PROVIDED MATERIAL START
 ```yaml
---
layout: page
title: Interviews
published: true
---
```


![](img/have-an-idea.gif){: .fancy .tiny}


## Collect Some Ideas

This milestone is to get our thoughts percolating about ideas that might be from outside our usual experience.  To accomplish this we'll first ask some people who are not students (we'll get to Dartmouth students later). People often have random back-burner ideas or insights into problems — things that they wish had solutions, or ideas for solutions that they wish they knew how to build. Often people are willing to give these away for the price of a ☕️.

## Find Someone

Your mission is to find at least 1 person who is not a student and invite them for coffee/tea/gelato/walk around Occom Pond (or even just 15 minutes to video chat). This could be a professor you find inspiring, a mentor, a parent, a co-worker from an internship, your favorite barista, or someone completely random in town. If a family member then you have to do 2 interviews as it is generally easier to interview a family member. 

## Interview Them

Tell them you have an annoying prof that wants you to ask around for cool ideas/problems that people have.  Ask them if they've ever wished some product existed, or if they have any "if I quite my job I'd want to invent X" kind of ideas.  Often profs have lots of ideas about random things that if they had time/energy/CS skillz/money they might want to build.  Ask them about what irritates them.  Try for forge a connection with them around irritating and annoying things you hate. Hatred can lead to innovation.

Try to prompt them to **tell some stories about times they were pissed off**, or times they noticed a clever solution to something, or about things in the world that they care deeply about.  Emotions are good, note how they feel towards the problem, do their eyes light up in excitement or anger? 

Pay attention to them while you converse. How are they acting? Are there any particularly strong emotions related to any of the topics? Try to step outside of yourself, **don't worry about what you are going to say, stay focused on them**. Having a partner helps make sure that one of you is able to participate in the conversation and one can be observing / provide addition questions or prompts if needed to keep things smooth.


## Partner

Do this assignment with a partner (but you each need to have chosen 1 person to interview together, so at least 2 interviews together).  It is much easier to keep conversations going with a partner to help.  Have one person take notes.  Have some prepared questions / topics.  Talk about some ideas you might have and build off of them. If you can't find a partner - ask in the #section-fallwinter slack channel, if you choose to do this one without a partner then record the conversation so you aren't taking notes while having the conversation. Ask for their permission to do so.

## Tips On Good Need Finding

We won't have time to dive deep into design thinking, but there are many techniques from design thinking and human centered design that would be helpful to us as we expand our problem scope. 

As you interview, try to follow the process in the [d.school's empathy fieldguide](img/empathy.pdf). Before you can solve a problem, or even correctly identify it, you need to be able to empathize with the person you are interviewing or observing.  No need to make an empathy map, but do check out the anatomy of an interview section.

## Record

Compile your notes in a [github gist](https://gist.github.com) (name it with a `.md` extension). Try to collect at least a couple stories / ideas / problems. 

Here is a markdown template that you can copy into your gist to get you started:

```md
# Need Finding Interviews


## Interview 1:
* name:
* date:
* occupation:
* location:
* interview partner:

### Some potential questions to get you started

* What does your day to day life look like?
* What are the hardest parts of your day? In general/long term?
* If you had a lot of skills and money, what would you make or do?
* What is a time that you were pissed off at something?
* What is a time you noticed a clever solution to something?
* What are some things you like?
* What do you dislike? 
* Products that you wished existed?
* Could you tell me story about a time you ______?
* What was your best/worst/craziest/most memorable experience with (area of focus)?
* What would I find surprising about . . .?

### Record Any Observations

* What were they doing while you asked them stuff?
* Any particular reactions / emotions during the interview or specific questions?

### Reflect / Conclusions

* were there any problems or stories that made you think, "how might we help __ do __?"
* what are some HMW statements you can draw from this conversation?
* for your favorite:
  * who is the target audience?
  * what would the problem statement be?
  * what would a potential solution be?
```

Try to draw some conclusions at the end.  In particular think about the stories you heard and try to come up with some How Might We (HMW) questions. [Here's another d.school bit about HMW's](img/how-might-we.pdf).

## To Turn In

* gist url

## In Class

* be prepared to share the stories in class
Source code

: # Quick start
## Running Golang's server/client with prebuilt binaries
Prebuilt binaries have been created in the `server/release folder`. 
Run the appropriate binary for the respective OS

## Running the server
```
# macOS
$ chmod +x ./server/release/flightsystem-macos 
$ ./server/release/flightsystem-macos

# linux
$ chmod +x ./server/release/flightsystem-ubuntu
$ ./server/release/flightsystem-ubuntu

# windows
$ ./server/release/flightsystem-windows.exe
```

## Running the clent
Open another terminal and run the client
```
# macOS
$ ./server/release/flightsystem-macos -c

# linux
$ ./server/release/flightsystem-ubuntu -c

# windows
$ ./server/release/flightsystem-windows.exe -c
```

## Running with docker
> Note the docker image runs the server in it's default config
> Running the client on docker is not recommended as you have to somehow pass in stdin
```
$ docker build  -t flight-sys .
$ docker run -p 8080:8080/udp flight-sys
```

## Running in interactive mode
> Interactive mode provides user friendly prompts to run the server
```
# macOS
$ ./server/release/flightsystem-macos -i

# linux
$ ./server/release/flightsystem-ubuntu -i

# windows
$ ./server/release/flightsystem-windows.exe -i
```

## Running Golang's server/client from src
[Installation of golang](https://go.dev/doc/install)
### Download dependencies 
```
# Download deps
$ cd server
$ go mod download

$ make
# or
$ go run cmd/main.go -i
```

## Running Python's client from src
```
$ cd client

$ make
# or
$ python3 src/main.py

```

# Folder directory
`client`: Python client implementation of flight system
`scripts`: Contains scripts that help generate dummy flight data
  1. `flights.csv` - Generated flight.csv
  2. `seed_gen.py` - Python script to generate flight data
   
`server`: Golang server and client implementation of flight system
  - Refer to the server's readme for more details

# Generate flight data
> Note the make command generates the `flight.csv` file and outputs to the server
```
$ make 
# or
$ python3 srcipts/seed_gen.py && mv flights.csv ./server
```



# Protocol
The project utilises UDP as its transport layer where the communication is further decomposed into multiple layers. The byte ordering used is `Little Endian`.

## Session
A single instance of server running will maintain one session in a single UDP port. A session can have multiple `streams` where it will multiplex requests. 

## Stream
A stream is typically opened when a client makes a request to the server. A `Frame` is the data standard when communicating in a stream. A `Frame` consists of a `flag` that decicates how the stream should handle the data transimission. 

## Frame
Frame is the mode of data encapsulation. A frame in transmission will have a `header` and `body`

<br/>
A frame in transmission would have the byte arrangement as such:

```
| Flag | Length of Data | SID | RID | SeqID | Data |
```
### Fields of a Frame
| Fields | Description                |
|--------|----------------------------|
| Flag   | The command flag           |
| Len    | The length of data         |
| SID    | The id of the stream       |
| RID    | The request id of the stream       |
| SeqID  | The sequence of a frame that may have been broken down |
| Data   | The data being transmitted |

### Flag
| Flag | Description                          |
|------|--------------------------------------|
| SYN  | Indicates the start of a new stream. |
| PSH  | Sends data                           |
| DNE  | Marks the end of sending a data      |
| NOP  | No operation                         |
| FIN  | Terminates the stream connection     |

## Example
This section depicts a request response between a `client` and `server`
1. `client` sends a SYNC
PROVIDED MATERIAL END
PROBLEM TO WORK ON> Copy every line above that includes the string "Fields".

RESPONSE TO THIS EXERCISE>
### Fields of a Frame
| Fields | Description                |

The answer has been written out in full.